Can I make Tuscan chicken without sun-dried tomatoes?
You can. The flavour will be milder and less tangy, but it still works. Swap in halved cherry tomatoes (about 200g) and let them soften in the sauce before baking.
What can I use instead of double cream?
For a lighter version, use half-fat crème fraîche or full-fat cream cheese thinned with a little stock. Add it on low heat and avoid boiling to prevent curdling.
How do I know when the chicken is cooked through?
The most reliable way is a thermometer: 75°C in the thickest part. If you do not have one, slice into the thickest breast and check the meat is opaque and the juices run clear.
Can I make this ahead for guests?
Yes. Make the sauce and sear the chicken, then cool and refrigerate separately. When ready to serve, assemble in the pan or a baking dish and bake until hot and cooked through. Add spinach right at the end so it stays bright.
Mary Berry Tuscan Chicken Recipe
Course: DinnerCuisine: ItalianDifficulty: Easy4
servings15
minutes25
minutes40
minutes520
kcal40
minutesTender chicken breasts baked in a creamy Tuscan-style sauce with garlic, sun-dried tomatoes, spinach, and Parmesan. A cosy, easy dinner that feels special but comes together fast.
Ingredients
4 small–medium chicken breasts (about 600–700g)
1 tsp fine sea salt
1/2 tsp freshly ground black pepper
2 tbsp plain flour (optional, for a light coating)
1 tbsp olive oil
25g unsalted butter
3 garlic cloves, finely grated or crushed
100g sun-dried tomatoes in oil, drained and sliced
1 tbsp tomato purée
150ml chicken stock
150ml double cream
50g Parmesan, finely grated
1 tsp dried oregano
100g baby spinach
1 tsp lemon juice (optional, to brighten)
Fresh basil or parsley, to serve (optional)
Directions
- Preheat the oven to 200°C (180°C fan).
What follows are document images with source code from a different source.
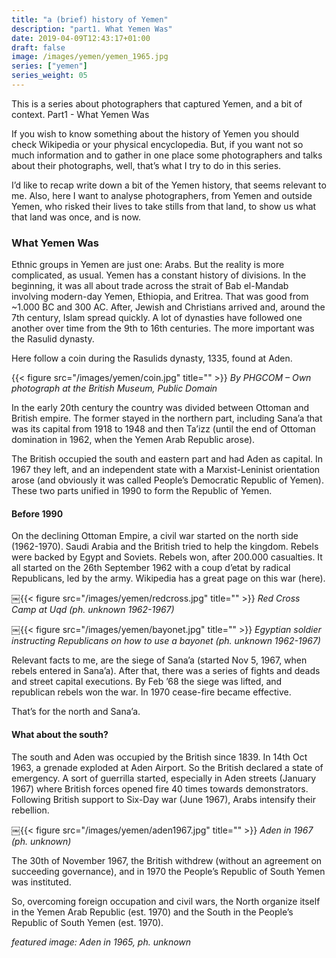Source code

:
 ```yaml
---
title: "a (brief) history of Yemen"
description: "part1. What Yemen Was"
date: 2019-04-09T12:43:17+01:00
draft: false
image: /images/yemen/yemen_1965.jpg
series: ["yemen"]
series_weight: 05
---
```

This is a series about photographers that captured Yemen, and a bit of context. Part1 - What Yemen Was

If you wish to know something about the history of Yemen you should check Wikipedia or your physical encyclopedia. But, if you want not so much information and to gather in one place some photographers and talks about their photographs, well, that’s what I try to do in this series.

I’d like to recap write down a bit of the Yemen history, that seems relevant to me. Also, here I want to analyse photographers, from Yemen and outside Yemen, who risked their lives to take stills from that land, to show us what that land was once, and is now.

### What Yemen Was
Ethnic groups in Yemen are just one: Arabs. But the reality is more complicated, as usual. Yemen has a constant history of divisions. In the beginning, it was all about trade across the strait of Bab el-Mandab involving modern-day Yemen, Ethiopia, and Eritrea. That was good from ~1.000 BC and 300 AC. After, Jewish and Christians arrived and, around the 7th century, Islam spread quickly. A lot of dynasties have followed one another over time from the 9th to 16th centuries. The more important was the Rasulid dynasty.

Here follow a coin during the Rasulids dynasty, 1335, found at Aden.

{{< figure src="/images/yemen/coin.jpg" title="" >}}
_By PHGCOM – Own photograph at the British Museum, Public Domain_

In the early 20th century the country was divided between Ottoman and British empire. The former stayed in the northern part, including Sana’a that was its capital from 1918 to 1948 and then Ta’izz (until the end of Ottoman domination in 1962, when the Yemen Arab Republic arose).

The British occupied the south and eastern part and had Aden as capital. In 1967 they left, and an independent state with a Marxist-Leninist orientation arose (and obviously it was called People’s Democratic Republic of Yemen).
These two parts unified in 1990 to form the Republic of Yemen.

#### Before 1990
On the declining Ottoman Empire, a civil war started on the north side (1962-1970). Saudi Arabia and the British tried to help the kingdom. Rebels were backed by Egypt and Soviets. Rebels won, after 200.000 casualties. It all started on the 26th September 1962 with a coup d’etat by radical Republicans, led by the army. Wikipedia has a great page on this war (here).

￼{{< figure src="/images/yemen/redcross.jpg" title="" >}}
_Red Cross Camp at Uqd (ph. unknown 1962-1967)_

￼{{< figure src="/images/yemen/bayonet.jpg" title="" >}}
_Egyptian soldier instructing Republicans on how to use a bayonet (ph. unknown 1962-1967)_

Relevant facts to me, are the siege of Sana’a (started Nov 5, 1967, when rebels entered in Sana’a). After that, there was a series of fights and deads and street capital executions. By Feb ’68 the siege was lifted, and republican rebels won the war. In 1970 cease-fire became effective.

That’s for the north and Sana’a.

#### What about the south?
The south and Aden was occupied by the British since 1839. In 14th Oct 1963, a grenade exploded at Aden Airport. So the British declared a state of emergency.
A sort of guerrilla started, especially in Aden streets (January 1967) where British forces opened fire 40 times towards demonstrators. Following British support to Six-Day war (June 1967), Arabs intensify their rebellion.

￼{{< figure src="/images/yemen/aden1967.jpg" title="" >}}
_Aden in 1967 (ph. unknown)_

The 30th of November 1967, the British withdrew (without an agreement on succeeding governance), and in 1970 the People’s Republic of South Yemen was instituted.

So, overcoming foreign occupation and civil wars, the North organize itself in the Yemen Arab Republic (est. 1970) and the South in the People’s Republic of South Yemen (est. 1970).

_featured image: Aden in 1965, ph. unknown_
Pat the chicken dry and season with salt and pepper. Dust lightly with flour, if using.
- Heat olive oil and butter in an ovenproof frying pan. Sear the chicken for 3–4 minutes per side until golden (it will finish cooking in the oven).
- Lower the heat. Stir in garlic for 30 seconds, then add sun-dried tomatoes and tomato purée.
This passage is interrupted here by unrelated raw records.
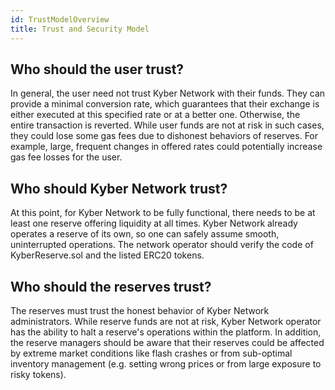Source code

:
 ```yaml
---
id: TrustModelOverview
title: Trust and Security Model
---
```

## Who should the user trust?

In general, the user need not trust Kyber Network with their funds. They can provide a minimal conversion rate, which guarantees that their exchange is either executed at this specified rate or at a better one. Otherwise, the entire transaction is reverted. While user funds are not at risk in such cases, they could lose some gas fees due to dishonest behaviors of reserves. For example, large, frequent changes in offered rates could potentially increase gas fee losses for the user.

## Who should Kyber Network trust?

At this point, for Kyber Network to be fully functional, there needs to be at least one reserve offering liquidity at all times. Kyber Network already operates a reserve of its own, so one can safely assume smooth, uninterrupted operations. The network operator should verify the code of KyberReserve.sol and the listed ERC20 tokens.

## Who should the reserves trust?

The reserves must trust the honest behavior of Kyber Network administrators. While reserve funds are not at risk, Kyber Network operator has the ability to halt a reserve's operations within the platform. In addition, the reserve managers should be aware that their reserves could be affected by extreme market conditions like flash crashes or from sub-optimal inventory management (e.g. setting wrong prices or from large exposure to risky tokens).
- Pour in the stock, scraping up any browned bits, then stir in cream, Parmesan, and oregano. Bring to a gentle simmer.
- Add spinach and let it wilt for 1–2 minutes. Taste and adjust seasoning.
- Return the chicken to the pan, spoon sauce over the top, then bake for 10–15 minutes until the chicken is cooked through (75°C in the thickest part).
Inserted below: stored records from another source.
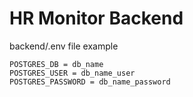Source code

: # HR Monitor Backend

backend/.env file example

```commandline
POSTGRES_DB = db_name
POSTGRES_USER = db_name_user
POSTGRES_PASSWORD = db_name_password
```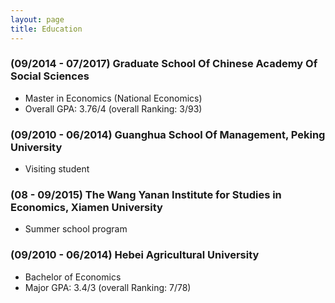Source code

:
 ```yaml
---
layout: page
title: Education
---
```



### (09/2014 - 07/2017) Graduate School Of Chinese Academy Of Social Sciences
* Master in Economics (National Economics)
* Overall GPA: 3.76/4 (overall Ranking: 3/93)

### (09/2010 - 06/2014) Guanghua School Of Management, Peking University
* Visiting student

### (08 - 09/2015) The Wang Yanan Institute for Studies in Economics, Xiamen University
* Summer school program

### (09/2010 - 06/2014) Hebei Agricultural University
* Bachelor of Economics
* Major GPA: 3.4/3 (overall Ranking: 7/78)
- Rest for 5 minutes, then finish with lemon juice and herbs if you like. Serve hot with pasta, rice, or crusty bread.
Notes
- Keep the sauce at a gentle simmer so the cream stays silky and does not split.
- If your chicken breasts are very thick, bash them slightly to an even thickness for faster, juicier cooking.
- No ovenproof pan? Make the sauce in a frying pan, then transfer everything to a baking dish for the oven step.